Treatment Burden and Current Regimen
How to describe:
Describe every current medication and procedure related to your leukemia treatment - oral targeted therapy (TKIs), IV chemotherapy cycles, biologic injections, growth factor injections, blood or platelet transfusions, and monitoring procedures. Specify whether treatment is continuous (daily, weekly) or intermittent (monthly, quarterly cycles). Describe side effects that affect daily functioning.
Worst-day example:
“I take imatinib 400mg daily without interruption. I cannot discontinue this medication without my oncologist's guidance because doing so risks disease progression. I receive monthly blood draws and quarterly molecular monitoring. Side effects include daily nausea, fluid retention in my legs, muscle cramps that wake me at night 3-4 times per week, and chronic fatigue that limits me to approximately 4 hours of productive activity per day.”
What the examiner listens for:
Whether therapy is continuous vs. intermittent, the specific drugs and doses, whether therapy is myelosuppressive or biologic, side effect burden, frequency of monitoring visits, and whether the veteran's oncologist has documented the medical necessity of ongoing treatment.
Understatements to avoid:
Saying 'I just take a pill every day' when that pill is a continuous molecularly targeted therapy required to maintain remission - this distinction is critical for CML rating at 100%. Always specify the drug name and document that it is continuous and cannot be stopped.
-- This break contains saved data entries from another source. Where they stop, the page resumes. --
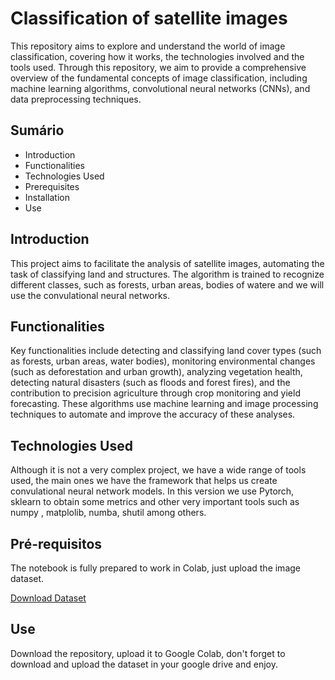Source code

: # Classification of satellite images
This repository aims to explore and understand the world of image classification, covering how it works, the technologies involved and the tools used. Through this repository, we aim to provide a comprehensive overview of the fundamental concepts of image classification, including machine learning algorithms, convolutional neural networks (CNNs), and data preprocessing techniques.

## Sumário
- Introduction
- Functionalities
- Technologies Used
- Prerequisites
- Installation
- Use


## Introduction
This project aims to facilitate the analysis of satellite images, automating the task of classifying land and structures. The algorithm is trained to recognize different classes, such as forests, urban areas, bodies of watere and we will use the convulational neural networks.

## Functionalities
Key functionalities include detecting and classifying land cover types (such as forests, urban areas, water bodies), monitoring environmental changes (such as deforestation and urban growth), analyzing vegetation health, detecting natural disasters (such as floods and forest fires), and the contribution to precision agriculture through crop monitoring and yield forecasting. These algorithms use machine learning and image processing techniques to automate and improve the accuracy of these analyses.


## Technologies Used
Although it is not a very complex project, we have a wide range of tools used, the main ones we have the framework that helps us create convulational neural network models. In this version we use Pytorch, sklearn to obtain some metrics and other very important tools such as numpy , matplolib, numba, shutil among others.


## Pré-requisitos
The notebook is fully prepared to work in Colab, just upload the image dataset.

<a href="https://drive.google.com/file/d/1Od5FpKTLTbWQaj59R7kFYsXFFuZ5gr1G/view?usp=sharing">Download Dataset </a>

## Use
Download the repository, upload it to Google Colab, don't forget to download and upload the dataset in your google drive and enjoy.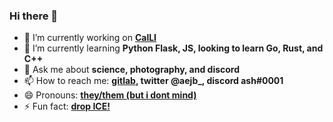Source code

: ### Hi there 👋

- 🔭 I’m currently working on **[CalLI](https://github.com/calliapp)**
- 🌱 I’m currently learning **Python Flask, JS, looking to learn Go, Rust, and C++**
- 💬 Ask me about **science, photography, and discord**
- 📫 How to reach me: **[gitlab](https://gitlab.com/aejb), twitter @aejb_, discord ash#0001**
- 😄 Pronouns: **[they/them (but i dont mind)](http://pronoun.is/they/them)**
- ⚡ Fun fact: **[drop ICE!](https://github.com/drop-ice/dear-github-2.0)**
Functional Impact on Work and Daily Life
How to describe:
Describe specifically what you can and cannot do as a result of your leukemia, treatment side effects, and associated symptoms. Address physical labor capacity, cognitive functioning (chemo brain), emotional health, ability to maintain employment, and any accommodations or job changes made because of your condition.
Worst-day example:
“I was a construction foreman prior to my leukemia diagnosis. I have been unable to return to physical labor since beginning treatment. I currently work part-time as a desk clerk - 20 hours per week maximum - because fatigue and frequent medical appointments prevent full-time work. I have lost over 40 pounds. I am unable to lift more than 10 pounds, cannot stand for more than 30 minutes without needing to sit, and have cognitive difficulties remembering instructions and completing complex tasks.”
What the examiner listens for:
Occupational impact, activities of daily living limitations, cognitive effects, whether the veteran meets the criteria for 'symptoms preclude other than light manual labor' or 'symptoms preclude even light manual labor,' and the overall functional burden documented on the DBQ's impact section.
Understatements to avoid:
Underreporting cognitive effects (chemo brain), emotional/psychiatric impact, or changes in employment. Do not say you are 'doing fine at work' if you have had to reduce hours, change jobs, or receive accommodations.
Transplant History and Post-Transplant Status
How to describe:
If you have undergone bone marrow or peripheral blood stem cell transplant, provide exact dates of hospital admission, transplant date, and hospital discharge. Describe the ongoing post-transplant monitoring, immunosuppressive medications required post-transplant, graft-versus-host disease (GVHD) if present, and any complications or residual effects.
Worst-day example:
“I underwent allogeneic bone marrow transplant on [date] and was hospitalized for 47 days. Since discharge I have required continuous immunosuppressive therapy for graft-versus-host disease affecting my skin and GI tract. I attend transplant clinic monthly. I remain profoundly immunocompromised and have been hospitalized twice in the past year for infections. I am unable to work and require assistance with daily activities.”
What the examiner listens for:
Exact transplant dates, type of transplant (autologous vs. allogeneic, bone marrow vs. peripheral blood), whether a minimum 1-year 100% rating period applies, current post-transplant treatment requirements, and any GVHD complications requiring separate evaluation.
Understatements to avoid:
Failing to bring hospital admission and discharge records for the transplant. Also do not fail to mention GVHD - it may be a separately ratable condition or may support continuation of high-level ratings beyond the initial post-transplant period.
Common Mistakes to Avoid
Describing symptoms on your average or best day rather than your worst day
VA rating criteria under M21-1 guidance require evaluation of the condition at its worst - describing only average functioning systematically underrepresents your actual disability level
Instead: Explicitly state 'On my worst days, which occur [frequency]...' and describe the full severity of those episodes. Bring a symptom diary or journal documenting bad days with dates.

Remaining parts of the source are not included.